Fazit

8:00 morgens in Genthin – ich sitze schon wieder seit zirka einer Stunde auf der Arbeit. Und habe den Kaffee schon auf.

Aber wie der Spruch oben so richtig sagt: WHEN LIFES GIVE YOU LEMONS, MAKE LEMON TEA

Der Urlaub war auf jeden Fall sehr schön und wir sind mit Unmengen von tollen Eindrücken zurück gekommen. Hier hilft mit das ein wenig durch den Alltag zu kommen für die nächsten Monate – und auch der Winter scheint vorbei.

Die Reisen zeigen mir immer wieder, wie eingeschränkt unser eigener Kosmos doch so ist im täglichen Leben. Es zieht mir auch, dass es anders geht. Mal schauen, wohin es langfristig geht.

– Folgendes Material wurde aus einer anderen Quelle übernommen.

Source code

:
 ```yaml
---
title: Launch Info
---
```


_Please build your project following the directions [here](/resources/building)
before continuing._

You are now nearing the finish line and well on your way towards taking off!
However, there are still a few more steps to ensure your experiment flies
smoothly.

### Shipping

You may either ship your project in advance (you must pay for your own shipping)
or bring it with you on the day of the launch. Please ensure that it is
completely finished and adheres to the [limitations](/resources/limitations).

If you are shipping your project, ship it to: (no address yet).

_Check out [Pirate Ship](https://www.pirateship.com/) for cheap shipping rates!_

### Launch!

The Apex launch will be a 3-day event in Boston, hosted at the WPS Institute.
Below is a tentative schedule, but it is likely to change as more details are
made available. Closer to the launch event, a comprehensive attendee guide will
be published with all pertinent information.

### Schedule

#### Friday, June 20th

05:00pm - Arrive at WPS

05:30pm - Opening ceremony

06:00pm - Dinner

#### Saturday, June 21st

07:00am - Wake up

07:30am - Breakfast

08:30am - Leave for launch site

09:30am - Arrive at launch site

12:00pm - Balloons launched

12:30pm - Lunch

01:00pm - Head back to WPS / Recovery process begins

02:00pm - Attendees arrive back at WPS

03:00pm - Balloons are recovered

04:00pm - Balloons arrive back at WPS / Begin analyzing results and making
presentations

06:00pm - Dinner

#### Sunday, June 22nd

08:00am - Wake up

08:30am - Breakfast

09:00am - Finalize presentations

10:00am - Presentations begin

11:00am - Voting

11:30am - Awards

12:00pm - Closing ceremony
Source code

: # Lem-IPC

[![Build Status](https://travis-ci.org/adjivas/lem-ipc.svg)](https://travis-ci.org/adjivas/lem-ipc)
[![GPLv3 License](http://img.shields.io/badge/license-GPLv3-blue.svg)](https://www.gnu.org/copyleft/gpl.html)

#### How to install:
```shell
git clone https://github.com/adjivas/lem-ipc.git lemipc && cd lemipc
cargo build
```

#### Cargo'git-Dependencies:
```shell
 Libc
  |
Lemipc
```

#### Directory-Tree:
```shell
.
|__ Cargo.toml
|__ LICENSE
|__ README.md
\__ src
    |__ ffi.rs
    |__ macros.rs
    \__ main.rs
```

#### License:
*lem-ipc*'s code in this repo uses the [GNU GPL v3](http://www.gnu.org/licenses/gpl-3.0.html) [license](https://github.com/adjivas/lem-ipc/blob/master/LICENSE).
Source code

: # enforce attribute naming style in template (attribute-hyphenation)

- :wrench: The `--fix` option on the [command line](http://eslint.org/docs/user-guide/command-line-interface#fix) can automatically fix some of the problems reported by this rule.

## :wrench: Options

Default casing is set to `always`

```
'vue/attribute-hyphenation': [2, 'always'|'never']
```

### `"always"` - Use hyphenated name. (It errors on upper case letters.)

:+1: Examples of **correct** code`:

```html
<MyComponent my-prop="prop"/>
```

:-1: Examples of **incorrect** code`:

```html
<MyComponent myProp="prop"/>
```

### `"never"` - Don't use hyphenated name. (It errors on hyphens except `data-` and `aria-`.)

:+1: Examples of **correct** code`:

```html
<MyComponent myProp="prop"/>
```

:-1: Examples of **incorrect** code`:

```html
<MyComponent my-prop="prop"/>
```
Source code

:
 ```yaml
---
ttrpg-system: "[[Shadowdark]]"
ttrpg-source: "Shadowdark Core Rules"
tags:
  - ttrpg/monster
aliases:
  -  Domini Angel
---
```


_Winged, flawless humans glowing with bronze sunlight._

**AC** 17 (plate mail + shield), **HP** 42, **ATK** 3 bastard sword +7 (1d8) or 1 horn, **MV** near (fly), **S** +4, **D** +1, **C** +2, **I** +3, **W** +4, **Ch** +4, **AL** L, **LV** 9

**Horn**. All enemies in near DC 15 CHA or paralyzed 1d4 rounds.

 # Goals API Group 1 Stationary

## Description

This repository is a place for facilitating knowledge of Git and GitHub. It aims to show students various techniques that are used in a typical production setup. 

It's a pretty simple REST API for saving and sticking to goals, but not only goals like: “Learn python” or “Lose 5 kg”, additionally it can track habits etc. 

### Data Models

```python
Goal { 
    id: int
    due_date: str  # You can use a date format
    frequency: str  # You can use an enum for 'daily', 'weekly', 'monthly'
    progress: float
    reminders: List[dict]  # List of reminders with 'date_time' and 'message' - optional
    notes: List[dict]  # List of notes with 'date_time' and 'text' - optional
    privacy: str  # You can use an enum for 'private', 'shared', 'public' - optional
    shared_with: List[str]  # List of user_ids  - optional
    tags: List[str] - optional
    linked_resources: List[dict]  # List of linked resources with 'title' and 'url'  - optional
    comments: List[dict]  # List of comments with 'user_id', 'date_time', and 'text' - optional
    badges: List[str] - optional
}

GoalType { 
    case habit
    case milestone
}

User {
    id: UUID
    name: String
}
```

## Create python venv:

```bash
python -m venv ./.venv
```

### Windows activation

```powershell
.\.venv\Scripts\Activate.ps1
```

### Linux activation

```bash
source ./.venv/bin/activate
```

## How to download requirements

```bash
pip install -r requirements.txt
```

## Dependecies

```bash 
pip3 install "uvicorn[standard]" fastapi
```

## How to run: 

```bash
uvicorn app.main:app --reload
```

Den Sommerurlaub werden wir wieder im Garten verbringen und dort die Zeit genießen. Im nächsten Jahr geht’s dann hoffentlich wieder nach Asien wenn es hier kalt ist. Mal schauen, welches Ziel uns dann ruft.

Auf Wiedersehen Hongkong

Nun heißt es Abschied nehmen. Wir heben ausgecheckt und gehen noch einen kleinen Happen essen. Was passt da besser als ein paar Daim Sum auf der Tempel Street nahe des bekannten Nachtmarktes.

Nach dem Essen nehmen wir wieder den AirPort Express und um 23:20 startet der Flieger Richtung Istanbul.

Schade – aber nun ist der Urlaub vorbei.

Wong Tai Sin Temple

Der letzte Tempel, den wir uns heute anschauen, ist ein taoistischer. Er ist auch der bunteste, vollste, lauteste und verräuchertste.

Es kann sein, dass die große Menge an Besuchern noch im Zusammenhang mit dem chinesischen Neujahr zusammenhängt – sicher bin ich Nordamerika aber nicht.

Am Rande des Tempels gab es noch zwei kleine Gassen. In der einen konnte man sich Glücksbringer usw kaufen – in der anderen waren nur Zukunfts Vorhersager.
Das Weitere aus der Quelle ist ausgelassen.